** Assignment **
All that is wanted is a word-for-word copy of the data from its first line to the line containing "- **View Branch", both included.

┄┄┄┄┄┄┄┄┄┄┄┄┄┄┄┄┄┄┄┄

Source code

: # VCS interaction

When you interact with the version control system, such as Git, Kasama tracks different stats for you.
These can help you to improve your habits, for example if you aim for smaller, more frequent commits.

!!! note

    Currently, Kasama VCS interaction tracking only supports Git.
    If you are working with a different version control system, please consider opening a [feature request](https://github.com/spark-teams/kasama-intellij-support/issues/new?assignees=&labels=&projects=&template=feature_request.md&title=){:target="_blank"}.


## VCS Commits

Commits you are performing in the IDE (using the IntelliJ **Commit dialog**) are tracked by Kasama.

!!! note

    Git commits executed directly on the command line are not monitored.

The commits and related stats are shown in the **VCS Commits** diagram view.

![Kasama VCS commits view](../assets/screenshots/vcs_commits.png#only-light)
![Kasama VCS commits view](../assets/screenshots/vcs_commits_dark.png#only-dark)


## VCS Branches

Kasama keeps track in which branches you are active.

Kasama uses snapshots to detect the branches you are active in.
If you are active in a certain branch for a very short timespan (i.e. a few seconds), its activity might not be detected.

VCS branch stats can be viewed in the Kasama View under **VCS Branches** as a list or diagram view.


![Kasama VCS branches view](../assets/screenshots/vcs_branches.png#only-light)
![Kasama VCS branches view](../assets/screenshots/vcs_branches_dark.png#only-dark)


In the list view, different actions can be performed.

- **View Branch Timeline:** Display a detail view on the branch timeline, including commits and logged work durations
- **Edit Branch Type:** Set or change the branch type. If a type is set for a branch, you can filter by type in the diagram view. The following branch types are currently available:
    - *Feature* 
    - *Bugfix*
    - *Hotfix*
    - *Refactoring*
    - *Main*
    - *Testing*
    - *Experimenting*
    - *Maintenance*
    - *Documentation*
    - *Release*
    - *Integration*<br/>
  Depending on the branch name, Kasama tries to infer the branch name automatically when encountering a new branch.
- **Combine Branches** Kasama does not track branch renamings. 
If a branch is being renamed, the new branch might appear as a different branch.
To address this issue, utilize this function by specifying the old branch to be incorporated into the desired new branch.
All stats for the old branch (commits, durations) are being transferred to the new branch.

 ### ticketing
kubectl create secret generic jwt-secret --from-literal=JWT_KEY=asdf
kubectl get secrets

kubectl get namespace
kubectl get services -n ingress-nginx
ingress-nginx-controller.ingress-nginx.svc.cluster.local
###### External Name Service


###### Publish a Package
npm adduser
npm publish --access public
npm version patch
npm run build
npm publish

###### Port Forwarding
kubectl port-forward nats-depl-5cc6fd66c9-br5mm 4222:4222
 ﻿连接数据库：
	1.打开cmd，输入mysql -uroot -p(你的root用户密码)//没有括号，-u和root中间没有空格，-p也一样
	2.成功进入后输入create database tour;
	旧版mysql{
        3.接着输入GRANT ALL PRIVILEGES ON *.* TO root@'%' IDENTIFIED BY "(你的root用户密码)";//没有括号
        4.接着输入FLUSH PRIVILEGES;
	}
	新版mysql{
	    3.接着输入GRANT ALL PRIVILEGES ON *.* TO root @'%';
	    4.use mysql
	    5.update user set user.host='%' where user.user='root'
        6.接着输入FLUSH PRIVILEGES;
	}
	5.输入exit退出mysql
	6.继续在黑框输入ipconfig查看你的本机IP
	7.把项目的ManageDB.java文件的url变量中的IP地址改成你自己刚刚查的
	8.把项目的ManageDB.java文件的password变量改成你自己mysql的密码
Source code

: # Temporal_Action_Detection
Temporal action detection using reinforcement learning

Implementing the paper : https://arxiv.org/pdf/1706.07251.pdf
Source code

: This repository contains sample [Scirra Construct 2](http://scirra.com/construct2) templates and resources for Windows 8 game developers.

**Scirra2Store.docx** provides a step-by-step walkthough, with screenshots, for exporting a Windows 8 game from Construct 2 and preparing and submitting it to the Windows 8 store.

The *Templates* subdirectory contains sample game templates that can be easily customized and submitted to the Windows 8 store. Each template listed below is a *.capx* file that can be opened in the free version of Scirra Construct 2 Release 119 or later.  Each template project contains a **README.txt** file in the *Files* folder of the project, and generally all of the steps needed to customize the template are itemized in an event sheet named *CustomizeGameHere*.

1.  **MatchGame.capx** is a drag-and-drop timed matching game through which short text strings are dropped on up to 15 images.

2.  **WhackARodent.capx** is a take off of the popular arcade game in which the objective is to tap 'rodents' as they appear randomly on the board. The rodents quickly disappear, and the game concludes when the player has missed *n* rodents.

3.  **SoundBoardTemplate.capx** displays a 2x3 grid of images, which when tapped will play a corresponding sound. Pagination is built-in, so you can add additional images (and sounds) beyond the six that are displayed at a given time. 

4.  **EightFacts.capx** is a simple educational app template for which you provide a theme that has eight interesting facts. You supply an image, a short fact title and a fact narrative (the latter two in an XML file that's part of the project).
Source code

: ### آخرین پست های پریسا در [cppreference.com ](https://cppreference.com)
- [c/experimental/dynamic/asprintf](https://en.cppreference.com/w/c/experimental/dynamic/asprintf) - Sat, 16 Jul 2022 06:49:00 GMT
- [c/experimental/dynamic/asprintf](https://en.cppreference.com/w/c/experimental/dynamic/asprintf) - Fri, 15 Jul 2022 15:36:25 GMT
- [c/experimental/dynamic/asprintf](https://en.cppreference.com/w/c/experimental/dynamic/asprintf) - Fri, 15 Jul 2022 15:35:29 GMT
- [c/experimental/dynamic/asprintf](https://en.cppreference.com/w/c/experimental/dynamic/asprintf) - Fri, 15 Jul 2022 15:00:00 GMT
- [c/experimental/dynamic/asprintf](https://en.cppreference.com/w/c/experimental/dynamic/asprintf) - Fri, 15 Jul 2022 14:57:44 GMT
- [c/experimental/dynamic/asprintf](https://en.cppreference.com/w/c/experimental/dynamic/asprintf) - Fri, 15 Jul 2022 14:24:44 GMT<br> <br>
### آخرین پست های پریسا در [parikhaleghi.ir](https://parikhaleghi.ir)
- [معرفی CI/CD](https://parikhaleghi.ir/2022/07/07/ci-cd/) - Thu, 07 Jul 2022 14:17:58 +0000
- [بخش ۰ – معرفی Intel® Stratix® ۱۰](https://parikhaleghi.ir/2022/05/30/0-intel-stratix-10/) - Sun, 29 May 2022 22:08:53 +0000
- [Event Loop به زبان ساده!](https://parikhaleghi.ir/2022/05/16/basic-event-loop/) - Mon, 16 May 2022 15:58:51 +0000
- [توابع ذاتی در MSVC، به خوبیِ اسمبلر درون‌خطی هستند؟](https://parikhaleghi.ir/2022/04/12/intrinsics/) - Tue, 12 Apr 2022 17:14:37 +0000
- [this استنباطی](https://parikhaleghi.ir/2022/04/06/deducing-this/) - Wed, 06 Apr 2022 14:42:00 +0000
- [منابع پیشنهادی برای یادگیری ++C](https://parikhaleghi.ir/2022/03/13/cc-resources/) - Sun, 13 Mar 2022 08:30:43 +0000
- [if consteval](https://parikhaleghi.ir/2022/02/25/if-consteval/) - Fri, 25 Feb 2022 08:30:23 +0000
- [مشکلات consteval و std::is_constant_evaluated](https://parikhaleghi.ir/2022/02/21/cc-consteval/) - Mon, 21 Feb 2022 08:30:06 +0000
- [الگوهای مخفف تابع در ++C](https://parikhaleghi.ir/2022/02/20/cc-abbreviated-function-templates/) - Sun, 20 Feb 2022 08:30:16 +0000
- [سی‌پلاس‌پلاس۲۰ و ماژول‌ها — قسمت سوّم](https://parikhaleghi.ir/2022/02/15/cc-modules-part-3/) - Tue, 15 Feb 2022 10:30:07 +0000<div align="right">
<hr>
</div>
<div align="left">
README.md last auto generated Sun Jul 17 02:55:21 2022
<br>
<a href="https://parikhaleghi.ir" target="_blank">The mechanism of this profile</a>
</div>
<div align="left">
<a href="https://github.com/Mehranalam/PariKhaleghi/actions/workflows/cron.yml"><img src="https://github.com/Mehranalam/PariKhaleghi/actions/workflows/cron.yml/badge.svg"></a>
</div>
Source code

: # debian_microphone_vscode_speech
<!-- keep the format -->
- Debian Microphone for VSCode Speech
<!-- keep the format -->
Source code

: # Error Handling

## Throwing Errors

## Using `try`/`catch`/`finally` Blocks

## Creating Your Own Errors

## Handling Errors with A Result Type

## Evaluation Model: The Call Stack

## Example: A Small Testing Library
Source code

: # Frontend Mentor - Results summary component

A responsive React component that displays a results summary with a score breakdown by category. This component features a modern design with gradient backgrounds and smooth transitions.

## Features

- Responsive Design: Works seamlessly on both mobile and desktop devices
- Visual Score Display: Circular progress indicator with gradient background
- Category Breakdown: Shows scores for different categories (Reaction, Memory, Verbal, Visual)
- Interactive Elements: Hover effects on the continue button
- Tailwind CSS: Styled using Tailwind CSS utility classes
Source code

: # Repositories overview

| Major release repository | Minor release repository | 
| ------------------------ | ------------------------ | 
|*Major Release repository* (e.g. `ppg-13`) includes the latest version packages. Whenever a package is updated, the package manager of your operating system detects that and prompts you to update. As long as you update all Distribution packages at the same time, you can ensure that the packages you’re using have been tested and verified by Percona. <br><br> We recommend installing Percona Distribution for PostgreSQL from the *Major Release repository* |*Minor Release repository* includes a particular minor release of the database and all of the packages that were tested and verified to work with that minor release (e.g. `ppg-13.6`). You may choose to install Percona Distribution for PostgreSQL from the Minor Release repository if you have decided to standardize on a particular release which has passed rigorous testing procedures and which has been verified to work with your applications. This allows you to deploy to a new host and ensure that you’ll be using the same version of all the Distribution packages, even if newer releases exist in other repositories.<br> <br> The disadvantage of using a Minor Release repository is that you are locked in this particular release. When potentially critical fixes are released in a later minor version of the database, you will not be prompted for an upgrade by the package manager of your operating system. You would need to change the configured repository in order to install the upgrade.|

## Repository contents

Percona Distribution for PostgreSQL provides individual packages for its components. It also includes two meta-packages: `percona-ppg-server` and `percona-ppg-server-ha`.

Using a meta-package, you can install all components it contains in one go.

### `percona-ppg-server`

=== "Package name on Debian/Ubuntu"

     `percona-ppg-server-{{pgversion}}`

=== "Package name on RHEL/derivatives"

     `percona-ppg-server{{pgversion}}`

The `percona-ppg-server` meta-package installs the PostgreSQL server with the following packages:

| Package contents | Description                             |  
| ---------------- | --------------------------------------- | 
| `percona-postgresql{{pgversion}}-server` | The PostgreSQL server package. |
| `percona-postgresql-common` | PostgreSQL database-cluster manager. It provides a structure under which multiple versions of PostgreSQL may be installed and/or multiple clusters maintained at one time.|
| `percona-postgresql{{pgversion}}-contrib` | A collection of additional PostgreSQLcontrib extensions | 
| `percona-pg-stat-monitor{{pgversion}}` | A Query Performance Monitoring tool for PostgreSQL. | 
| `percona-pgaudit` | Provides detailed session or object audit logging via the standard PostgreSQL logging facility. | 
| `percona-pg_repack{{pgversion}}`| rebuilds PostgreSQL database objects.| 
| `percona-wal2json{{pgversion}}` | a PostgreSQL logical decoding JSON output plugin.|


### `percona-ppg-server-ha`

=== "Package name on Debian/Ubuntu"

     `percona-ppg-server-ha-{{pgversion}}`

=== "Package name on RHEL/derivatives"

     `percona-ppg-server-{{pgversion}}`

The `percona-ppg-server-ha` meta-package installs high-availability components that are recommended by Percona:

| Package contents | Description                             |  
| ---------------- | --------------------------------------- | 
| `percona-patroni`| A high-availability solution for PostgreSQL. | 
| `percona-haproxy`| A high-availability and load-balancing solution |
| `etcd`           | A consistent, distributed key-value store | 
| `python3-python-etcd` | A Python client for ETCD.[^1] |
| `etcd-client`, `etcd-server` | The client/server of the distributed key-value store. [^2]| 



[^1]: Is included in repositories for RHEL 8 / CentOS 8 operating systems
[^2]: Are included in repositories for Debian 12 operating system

┄┄┄┄┄┄┄┄┄┄┄┄┄┄┄┄┄┄┄┄

** Result of this task **
Source code

: # VCS interaction

When you interact with the version control system, such as Git, Kasama tracks different stats for you.
These can help you to improve your habits, for example if you aim for smaller, more frequent commits.

!!! note

    Currently, Kasama VCS interaction tracking only supports Git.
    If you are working with a different version control system, please consider opening a [feature request](https://github.com/spark-teams/kasama-intellij-support/issues/new?assignees=&labels=&projects=&template=feature_request.md&title=){:target="_blank"}.


## VCS Commits

Commits you are performing in the IDE (using the IntelliJ **Commit dialog**) are tracked by Kasama.

!!! note

    Git commits executed directly on the command line are not monitored.

The commits and related stats are shown in the **VCS Commits** diagram view.

![Kasama VCS commits view](../assets/screenshots/vcs_commits.png#only-light)
![Kasama VCS commits view](../assets/screenshots/vcs_commits_dark.png#only-dark)


## VCS Branches

Kasama keeps track in which branches you are active.

Kasama uses snapshots to detect the branches you are active in.
If you are active in a certain branch for a very short timespan (i.e. a few seconds), its activity might not be detected.

VCS branch stats can be viewed in the Kasama View under **VCS Branches** as a list or diagram view.


![Kasama VCS branches view](../assets/screenshots/vcs_branches.png#only-light)
![Kasama VCS branches view](../assets/screenshots/vcs_branches_dark.png#only-dark)


In the list view, different actions can be performed.

- **View Branch Timeline:** Display a detail view on the branch timeline, including commits and logged work durations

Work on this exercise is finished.